Three important regions are at the forefront of the news: The Russia-Ukraine war, mass protests in Iran, and political-economic turmoil in China.
There is a common thread running across these three different countries, they all pose themselves as coherent alternatives and challengers to the fractious and decadent Western liberal democracy, especially exemplified and led by the US.
However, no sober-thinking observer is looking at these countries at this moment and thinking that they are holding up as worthy models for arranging the society and politics of a nation.
Russia
In the last 10 years, Russia has been the main state-led critic and saboteur of liberal democracy in the world. Not only has Russia been indefatigably trying to undermine electoral democracies in the West through disinformation campaigns but it also has been posing itself as the godfather and inspiration for Western ethno-nationalist, conservative politics.
Putin’s Russia claims to be the heir to the traditional Tsarist Russia, the paternalistic, communitarian Russia of Dostoevsky and Solzhenitsyn that is a great contrast to the individualistic, materialist West.
However, the Ukraine War has finally revealed Russia to the world as an utterly corrupt, dysfunctional country -- a petro-state with nukes.
Iran
Ever since the Islamic Revolution of 1979, Iran has presented itself as the vanguard of Islamic-theocratic state in the world. Not only has Iran made opposing “American imperialism” the national mission but also has declared the clergy-led theocratic model, the Velayat-e faqih -- guardianship of the Islamic jurist -- the superior political system to liberal democracies of the world.
Iran, like Russia, has also devoted significant state resources to support international media explicitly for discrediting Western liberal democracies. However, the world has witnessed that the theocratic state only continues in power by repression of the general people and increasingly bloody put-downs of popular movements for freedom.
Just like in Russia, an ever-increasing number of young, educated Iranians are desperate to leave their country.
China
China has become the most formidable challenger to US economic and security leadership since the US became the world’s leading economic power in the late 19th century.
Fast-growing China was en route to overtaking the US in real GDP terms by 2030. Chinese leadership openly talks about bringing an end to the US-led liberal world order and ushering in a world order of nation-states under the guidance of China.
However, several things have happened in the last few years that have significantly dampened Chinese prospects.
China’s disastrous Covid-response policy has greatly stifled the economy, more than anywhere else.
The huge real-estate bust has revealed that much of China’s touted economic growth was based on building cities for no one and roads and bridges to nowhere.
The trillion dollars plus Belt and Road initiative has shown to be a global boondoggle of debt indenture.
Now the Chinese economy has slowed considerably and demographic decline is firmly on the way. Many analysts now believe China is not going to catch up with the US at all.

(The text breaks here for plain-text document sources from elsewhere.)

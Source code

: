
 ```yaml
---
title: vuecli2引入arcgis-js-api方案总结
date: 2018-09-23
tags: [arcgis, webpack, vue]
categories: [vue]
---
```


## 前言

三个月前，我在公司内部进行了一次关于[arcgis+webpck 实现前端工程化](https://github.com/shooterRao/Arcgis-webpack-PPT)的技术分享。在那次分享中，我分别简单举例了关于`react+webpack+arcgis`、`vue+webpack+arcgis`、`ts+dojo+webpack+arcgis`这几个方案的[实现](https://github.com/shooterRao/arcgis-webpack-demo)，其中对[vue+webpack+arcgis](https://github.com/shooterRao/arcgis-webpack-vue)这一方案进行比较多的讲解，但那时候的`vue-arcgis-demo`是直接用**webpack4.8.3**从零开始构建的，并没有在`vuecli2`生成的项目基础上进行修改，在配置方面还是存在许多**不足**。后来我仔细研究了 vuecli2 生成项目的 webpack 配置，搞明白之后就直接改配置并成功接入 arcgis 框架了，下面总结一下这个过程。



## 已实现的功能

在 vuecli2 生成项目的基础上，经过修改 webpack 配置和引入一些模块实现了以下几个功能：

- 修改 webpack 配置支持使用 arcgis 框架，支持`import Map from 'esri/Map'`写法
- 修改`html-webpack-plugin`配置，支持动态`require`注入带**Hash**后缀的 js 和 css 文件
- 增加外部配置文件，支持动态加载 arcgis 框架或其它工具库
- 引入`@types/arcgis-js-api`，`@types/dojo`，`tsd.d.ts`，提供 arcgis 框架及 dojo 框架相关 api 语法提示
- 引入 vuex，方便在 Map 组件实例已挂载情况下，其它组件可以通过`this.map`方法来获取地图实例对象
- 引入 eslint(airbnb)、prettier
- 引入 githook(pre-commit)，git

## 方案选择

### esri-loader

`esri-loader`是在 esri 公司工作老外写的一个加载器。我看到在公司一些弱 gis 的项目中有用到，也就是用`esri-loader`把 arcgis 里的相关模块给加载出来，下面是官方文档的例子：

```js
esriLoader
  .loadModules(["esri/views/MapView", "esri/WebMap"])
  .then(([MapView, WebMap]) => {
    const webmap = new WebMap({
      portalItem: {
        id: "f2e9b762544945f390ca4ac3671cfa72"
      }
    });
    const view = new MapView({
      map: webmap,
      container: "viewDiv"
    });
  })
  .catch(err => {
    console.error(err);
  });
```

In the years ahead, Chinese money and the Chinese rich are planning to move to more promising shores in even greater numbers.

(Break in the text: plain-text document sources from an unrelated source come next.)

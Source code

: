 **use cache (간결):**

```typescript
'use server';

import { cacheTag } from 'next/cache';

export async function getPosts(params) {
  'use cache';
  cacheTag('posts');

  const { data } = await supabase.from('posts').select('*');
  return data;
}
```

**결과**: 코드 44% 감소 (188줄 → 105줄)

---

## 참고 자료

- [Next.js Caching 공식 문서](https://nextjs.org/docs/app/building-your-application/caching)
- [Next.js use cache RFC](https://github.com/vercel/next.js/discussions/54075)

It can be plausibly argued that the great problems plaguing all these countries have arisen mainly because of a lack of democratic checks and balances at the very highest levels of leadership.
Authoritarian failure in Russia and Iran is plain to all but China too has developed the same fundamentals. Since 2014-15, when China ditched the party oligopoly and mandated leadership turnover that served the country so well since Deng Xiaoping’s 1979 reforms, national leadership in China has been highly concentrated in one person, with all the arbitrariness that entails.
It looks like the one nation, one people, one leader formula is going to be no more successful in China than it has been anywhere else.
Contrast
We can contrast leadership and policy failure in these authoritarian countries with Britain, another country that is experiencing a leadership fiasco and facing economic calamity.
However, facing a huge public backlash and prospect of electoral calamity down the road, the new government of Liz Truss has quickly rolled back the very unpopular budgetary measures.
This is democracy in action, leadership failures are usually checked and if not, leaders get replaced by the people or institutions.
When democracies take more enduring, potentially calamitous turns, like Brexit, they generally reflect the will of the people, not the arbitrariness of a leader.
We can be sure that if the fallout from Brexit turns out as bad as the analysts are fearing, Britain will democratically course-correct down the road without fanfare.
In today’s complex and fast-changing world, countries with complex and changeable political institutions usually fare much better in the longer term.
Democracy
Democracies are transparent -- politically, informationally, and societally. This transparency makes the divisions and tensions within politics and society open to all, creating an impression of a polity drowning in disputes.
However, democratic mechanisms of change and reconciliation can keep the body of the state rejuvenated and running.
Authoritarian states are opaque. While they can present a façade of rude health to the world, problems in their body politic fester in the dark and become cancerous.
In the history of the modern world, democracies have always bested their authoritarian challengers in long races of rivalry.
Shafiqur Rahman is a political scientist.